__WHAT IS NEEDED__: Your task is to repeat the entries exactly. Leave the pictures out.
☆ ☆ ☆
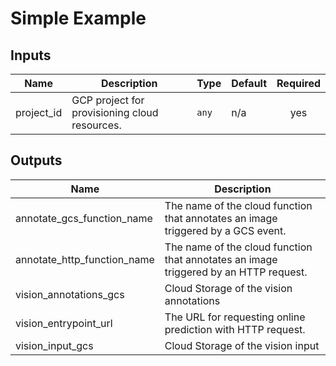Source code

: # Simple Example

<!-- BEGINNING OF PRE-COMMIT-TERRAFORM DOCS HOOK -->
## Inputs

| Name | Description | Type | Default | Required |
|------|-------------|------|---------|:--------:|
| project\_id | GCP project for provisioning cloud resources. | `any` | n/a | yes |

## Outputs

| Name | Description |
|------|-------------|
| annotate\_gcs\_function\_name | The name of the cloud function that annotates an image triggered by a GCS event. |
| annotate\_http\_function\_name | The name of the cloud function that annotates an image triggered by an HTTP request. |
| vision\_annotations\_gcs | Cloud Storage of the vision annotations |
| vision\_entrypoint\_url | The URL for requesting online prediction with HTTP request. |
| vision\_input\_gcs | Cloud Storage of the vision input |

<!-- END OF PRE-COMMIT-TERRAFORM DOCS HOOK -->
☆ ☆ ☆
__TASK RESULT__:
Source code

: # Simple Example

<!-- BEGINNING OF PRE-COMMIT-TERRAFORM DOCS HOOK -->
## Inputs

| Name | Description | Type | Default | Required |
|------|-------------|------|---------|:--------:|
| project\_id | GCP project for provisioning cloud resources. | `any` | n/a | yes |

## Outputs

| Name | Description |
|------|-------------|
| annotate\_gcs\_function\_name | The name of the cloud function that annotates an image triggered by a GCS event. |
| annotate\_http\_function\_name | The name of the cloud function that annotates an image triggered by an HTTP request. |
| vision\_annotations\_gcs | Cloud Storage of the vision annotations |
| vision\_entrypoint\_url | The URL for requesting online prediction with HTTP request. |
| vision\_input\_gcs | Cloud Storage of the vision input |

<!-- END OF PRE-COMMIT-TERRAFORM DOCS HOOK -->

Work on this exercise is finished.